IMHS member Anne Leavitt noted that the while the rebuilding of the forge in 1967 was a project to celebrate Canada’s 100th birthday, the forge itself significantly pre-dates confederation.
“The forge sits as a constant physical reminder that one of the things that was celebrated on this spot 50 years ago was that Isle Madame’s history predates Canada’s by a long time,” Leavitt told the crowd at last Sunday’s event. “And people 50 years ago took that history seriously and wanted it preserved.”
Leavitt pointed to the efforts of community leaders like Marshall Bourinot, Harold LeBrun, Emile Benoit, and Cites Babin in making the museum a reality.
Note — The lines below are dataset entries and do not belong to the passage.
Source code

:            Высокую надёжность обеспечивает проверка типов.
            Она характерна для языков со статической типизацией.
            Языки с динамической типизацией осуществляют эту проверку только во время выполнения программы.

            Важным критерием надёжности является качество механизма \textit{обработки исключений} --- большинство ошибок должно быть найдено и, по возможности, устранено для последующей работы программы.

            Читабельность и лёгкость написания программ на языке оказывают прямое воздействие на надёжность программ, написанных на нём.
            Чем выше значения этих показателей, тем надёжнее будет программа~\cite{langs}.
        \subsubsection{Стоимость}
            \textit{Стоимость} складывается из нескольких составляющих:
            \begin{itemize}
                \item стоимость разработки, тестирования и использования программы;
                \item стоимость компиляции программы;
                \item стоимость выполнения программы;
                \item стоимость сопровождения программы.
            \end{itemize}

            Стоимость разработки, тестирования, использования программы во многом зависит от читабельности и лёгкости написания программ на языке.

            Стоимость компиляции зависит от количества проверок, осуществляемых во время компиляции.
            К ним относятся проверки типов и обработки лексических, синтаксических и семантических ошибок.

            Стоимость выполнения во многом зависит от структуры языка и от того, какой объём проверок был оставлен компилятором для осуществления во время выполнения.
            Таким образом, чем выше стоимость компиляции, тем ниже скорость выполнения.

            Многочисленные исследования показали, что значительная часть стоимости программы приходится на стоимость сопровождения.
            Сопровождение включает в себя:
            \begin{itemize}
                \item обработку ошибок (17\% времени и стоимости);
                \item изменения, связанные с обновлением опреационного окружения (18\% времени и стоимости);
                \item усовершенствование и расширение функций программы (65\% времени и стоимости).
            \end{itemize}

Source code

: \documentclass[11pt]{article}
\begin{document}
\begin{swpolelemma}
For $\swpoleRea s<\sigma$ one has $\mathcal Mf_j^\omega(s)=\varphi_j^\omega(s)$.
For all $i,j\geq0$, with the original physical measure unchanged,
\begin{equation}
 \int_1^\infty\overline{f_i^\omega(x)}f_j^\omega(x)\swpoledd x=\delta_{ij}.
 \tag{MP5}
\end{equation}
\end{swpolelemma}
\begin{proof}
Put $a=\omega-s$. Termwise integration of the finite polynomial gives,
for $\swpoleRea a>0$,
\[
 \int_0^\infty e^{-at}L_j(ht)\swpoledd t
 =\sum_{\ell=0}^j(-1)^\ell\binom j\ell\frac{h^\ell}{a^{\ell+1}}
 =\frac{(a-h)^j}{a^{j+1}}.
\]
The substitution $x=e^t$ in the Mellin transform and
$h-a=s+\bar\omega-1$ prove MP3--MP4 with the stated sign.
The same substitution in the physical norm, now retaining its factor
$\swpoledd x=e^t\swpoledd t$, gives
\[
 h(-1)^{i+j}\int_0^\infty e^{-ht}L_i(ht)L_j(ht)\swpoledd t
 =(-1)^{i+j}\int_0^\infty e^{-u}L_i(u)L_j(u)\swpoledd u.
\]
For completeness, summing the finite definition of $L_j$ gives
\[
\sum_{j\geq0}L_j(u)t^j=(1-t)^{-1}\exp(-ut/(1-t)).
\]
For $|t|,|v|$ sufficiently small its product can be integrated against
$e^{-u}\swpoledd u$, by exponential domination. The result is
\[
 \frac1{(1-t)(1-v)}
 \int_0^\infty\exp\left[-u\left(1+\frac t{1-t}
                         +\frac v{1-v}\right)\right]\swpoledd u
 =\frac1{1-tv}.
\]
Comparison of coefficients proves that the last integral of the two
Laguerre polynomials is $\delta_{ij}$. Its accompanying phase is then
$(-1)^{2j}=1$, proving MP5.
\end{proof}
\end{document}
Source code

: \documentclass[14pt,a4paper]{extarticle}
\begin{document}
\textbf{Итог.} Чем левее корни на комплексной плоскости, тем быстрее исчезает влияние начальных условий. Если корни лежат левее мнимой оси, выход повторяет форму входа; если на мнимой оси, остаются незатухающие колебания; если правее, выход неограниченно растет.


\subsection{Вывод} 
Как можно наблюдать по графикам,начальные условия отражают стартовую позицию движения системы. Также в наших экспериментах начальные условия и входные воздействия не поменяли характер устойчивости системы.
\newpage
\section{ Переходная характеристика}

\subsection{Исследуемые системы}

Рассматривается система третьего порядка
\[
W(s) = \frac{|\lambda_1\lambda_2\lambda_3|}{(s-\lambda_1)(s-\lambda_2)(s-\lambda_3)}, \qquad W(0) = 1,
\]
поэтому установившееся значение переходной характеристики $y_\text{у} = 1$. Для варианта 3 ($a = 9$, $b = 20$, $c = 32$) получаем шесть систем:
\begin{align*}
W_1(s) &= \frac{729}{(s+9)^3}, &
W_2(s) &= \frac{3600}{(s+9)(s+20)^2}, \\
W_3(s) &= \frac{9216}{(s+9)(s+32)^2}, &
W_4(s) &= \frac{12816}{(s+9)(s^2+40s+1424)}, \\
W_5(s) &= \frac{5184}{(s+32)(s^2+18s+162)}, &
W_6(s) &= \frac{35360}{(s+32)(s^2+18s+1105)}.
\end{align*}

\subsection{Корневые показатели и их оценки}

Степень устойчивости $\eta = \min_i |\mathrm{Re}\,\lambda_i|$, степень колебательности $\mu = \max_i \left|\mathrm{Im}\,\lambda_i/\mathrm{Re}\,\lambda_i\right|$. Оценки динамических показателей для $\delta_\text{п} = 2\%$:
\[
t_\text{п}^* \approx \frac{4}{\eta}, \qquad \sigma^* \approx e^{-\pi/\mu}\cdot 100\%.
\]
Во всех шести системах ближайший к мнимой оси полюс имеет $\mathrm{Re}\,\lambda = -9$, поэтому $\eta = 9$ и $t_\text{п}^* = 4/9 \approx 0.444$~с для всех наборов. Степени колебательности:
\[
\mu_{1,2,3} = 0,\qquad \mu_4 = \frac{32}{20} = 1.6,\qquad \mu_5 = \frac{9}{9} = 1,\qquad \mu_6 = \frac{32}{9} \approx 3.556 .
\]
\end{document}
“Fifty years ago, the people who gave us the forge were committed to preserving these stories,” Leavitt noted. “They were also committed to preserving the treasury of stories of Isle Madame itself. They knew that researching, enriching, preserving, and commemorating that treasury would make demands on people’s time and talents, and certainly on their wallets. But, forgive the pun, they forged ahead anyway.
“Let’s not disappoint them, but make sure that we continue to treasure what they gave us and pass it on, just as they did for us.”
The celebration kicked-off with demonstrations from members of the Maritime Blacksmithing Association, as well as from Arichat resident Richard Boudreau, who has been volunteering as a blacksmith at the museum for a decade.
As the afternoon progressed, O Canada was sung in both official languages by Jocelyn Boudreau, accompanied by the raising of the flag since the event also commemorated Canada 150.
Cape Breton-Richmond MLA Alana Paon and Richmond Warden Brian Marchand passed along their congratulationse. With the ceremony taking place days after the passing of former federal cabinet minister and Member of Parliament Allan J. MacEachen, the assembled crowd observed a moment of silence in his honour.
In addition to musical entertainment, birthday cake, food, and refreshments, there was a display in the fish shanties which included footage from a home movie of the 1967 ribbon-cutting, as well as several pictures chronicling the renovation process, which started in the mid-1960s.
On behalf of the IMHS, Leavitt thanked Susan Marchand-Terrio; IMHS board members; the Beaton Institute; the family of J.H. LeBrun; Telile; the Municipality of Richmond County; St. Joseph’s Credit Union; the Community Foundation of Nova Scotia; Boudreau’s Fuels; and the Wagmatcook Centre.